◆ **ABOUT THIS TASK**
Among the entries below, please repeat exactly and only the lines from the line containing "usage: DiodeModel.py [-h]" to the line containing "정보은닉을 위한 DTO", both lines included.

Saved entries
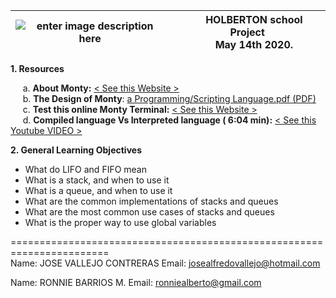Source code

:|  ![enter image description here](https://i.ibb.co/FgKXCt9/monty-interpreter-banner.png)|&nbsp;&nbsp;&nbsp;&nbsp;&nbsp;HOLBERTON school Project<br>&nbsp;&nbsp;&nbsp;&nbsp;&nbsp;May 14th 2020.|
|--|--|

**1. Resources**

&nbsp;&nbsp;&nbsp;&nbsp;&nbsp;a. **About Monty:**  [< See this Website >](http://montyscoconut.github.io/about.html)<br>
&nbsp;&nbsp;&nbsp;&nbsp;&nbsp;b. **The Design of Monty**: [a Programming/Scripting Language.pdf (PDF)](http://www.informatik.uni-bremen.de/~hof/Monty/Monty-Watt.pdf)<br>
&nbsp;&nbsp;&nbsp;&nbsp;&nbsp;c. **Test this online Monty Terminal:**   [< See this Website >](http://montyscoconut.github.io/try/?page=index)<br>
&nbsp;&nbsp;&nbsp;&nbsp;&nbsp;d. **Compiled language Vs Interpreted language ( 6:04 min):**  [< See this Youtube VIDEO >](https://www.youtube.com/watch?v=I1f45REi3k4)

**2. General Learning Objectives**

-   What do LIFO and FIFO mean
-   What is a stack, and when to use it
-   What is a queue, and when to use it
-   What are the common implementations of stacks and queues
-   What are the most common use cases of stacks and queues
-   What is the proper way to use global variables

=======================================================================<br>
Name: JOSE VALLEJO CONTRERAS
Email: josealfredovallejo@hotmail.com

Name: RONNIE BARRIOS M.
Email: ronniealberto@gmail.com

...

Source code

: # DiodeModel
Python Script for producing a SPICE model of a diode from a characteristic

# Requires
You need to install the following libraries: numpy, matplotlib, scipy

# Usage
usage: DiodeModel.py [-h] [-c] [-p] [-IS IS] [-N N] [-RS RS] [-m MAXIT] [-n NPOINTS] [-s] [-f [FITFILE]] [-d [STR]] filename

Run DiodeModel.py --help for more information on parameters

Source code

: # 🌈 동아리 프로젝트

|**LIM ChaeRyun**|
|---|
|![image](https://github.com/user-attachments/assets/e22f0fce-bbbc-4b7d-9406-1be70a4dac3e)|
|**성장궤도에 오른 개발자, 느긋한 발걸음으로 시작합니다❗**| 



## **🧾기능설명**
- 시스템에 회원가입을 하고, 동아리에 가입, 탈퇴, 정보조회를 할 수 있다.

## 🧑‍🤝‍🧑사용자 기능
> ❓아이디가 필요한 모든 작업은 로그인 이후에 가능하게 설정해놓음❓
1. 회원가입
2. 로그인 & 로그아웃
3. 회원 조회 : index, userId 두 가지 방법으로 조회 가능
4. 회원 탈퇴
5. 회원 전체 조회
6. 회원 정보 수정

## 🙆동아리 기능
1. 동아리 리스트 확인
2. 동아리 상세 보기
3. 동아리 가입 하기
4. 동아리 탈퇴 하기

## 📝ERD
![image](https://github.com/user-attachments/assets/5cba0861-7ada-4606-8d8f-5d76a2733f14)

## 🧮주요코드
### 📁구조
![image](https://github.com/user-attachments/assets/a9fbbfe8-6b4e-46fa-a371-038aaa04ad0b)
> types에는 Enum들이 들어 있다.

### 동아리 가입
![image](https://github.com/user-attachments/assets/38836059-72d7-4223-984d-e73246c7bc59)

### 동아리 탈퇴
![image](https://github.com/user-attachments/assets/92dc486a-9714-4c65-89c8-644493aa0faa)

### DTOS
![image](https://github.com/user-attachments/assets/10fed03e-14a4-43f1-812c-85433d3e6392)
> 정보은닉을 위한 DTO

◆ **SOLUTION TO THIS TASK**
usage: DiodeModel.py [-h] [-c] [-p] [-IS IS] [-N N] [-RS RS] [-m MAXIT] [-n NPOINTS] [-s] [-f [FITFILE]] [-d [STR]] filename

Run DiodeModel.py --help for more information on parameters

Source code

: # 🌈 동아리 프로젝트

|**LIM ChaeRyun**|
|---|
|![image](https://github.com/user-attachments/assets/e22f0fce-bbbc-4b7d-9406-1be70a4dac3e)|
|**성장궤도에 오른 개발자, 느긋한 발걸음으로 시작합니다❗**| 



## **🧾기능설명**
- 시스템에 회원가입을 하고, 동아리에 가입, 탈퇴, 정보조회를 할 수 있다.

## 🧑‍🤝‍🧑사용자 기능
> ❓아이디가 필요한 모든 작업은 로그인 이후에 가능하게 설정해놓음❓
1. 회원가입
2. 로그인 & 로그아웃
3. 회원 조회 : index, userId 두 가지 방법으로 조회 가능
4. 회원 탈퇴
5. 회원 전체 조회
6. 회원 정보 수정

## 🙆동아리 기능
1. 동아리 리스트 확인
2. 동아리 상세 보기
3. 동아리 가입 하기
4. 동아리 탈퇴 하기

## 📝ERD
![image](https://github.com/user-attachments/assets/5cba0861-7ada-4606-8d8f-5d76a2733f14)

## 🧮주요코드
### 📁구조
![image](https://github.com/user-attachments/assets/a9fbbfe8-6b4e-46fa-a371-038aaa04ad0b)
> types에는 Enum들이 들어 있다.

### 동아리 가입
![image](https://github.com/user-attachments/assets/38836059-72d7-4223-984d-e73246c7bc59)

### 동아리 탈퇴
![image](https://github.com/user-attachments/assets/92dc486a-9714-4c65-89c8-644493aa0faa)

### DTOS
![image](https://github.com/user-attachments/assets/10fed03e-14a4-43f1-812c-85433d3e6392)
> 정보은닉을 위한 DTO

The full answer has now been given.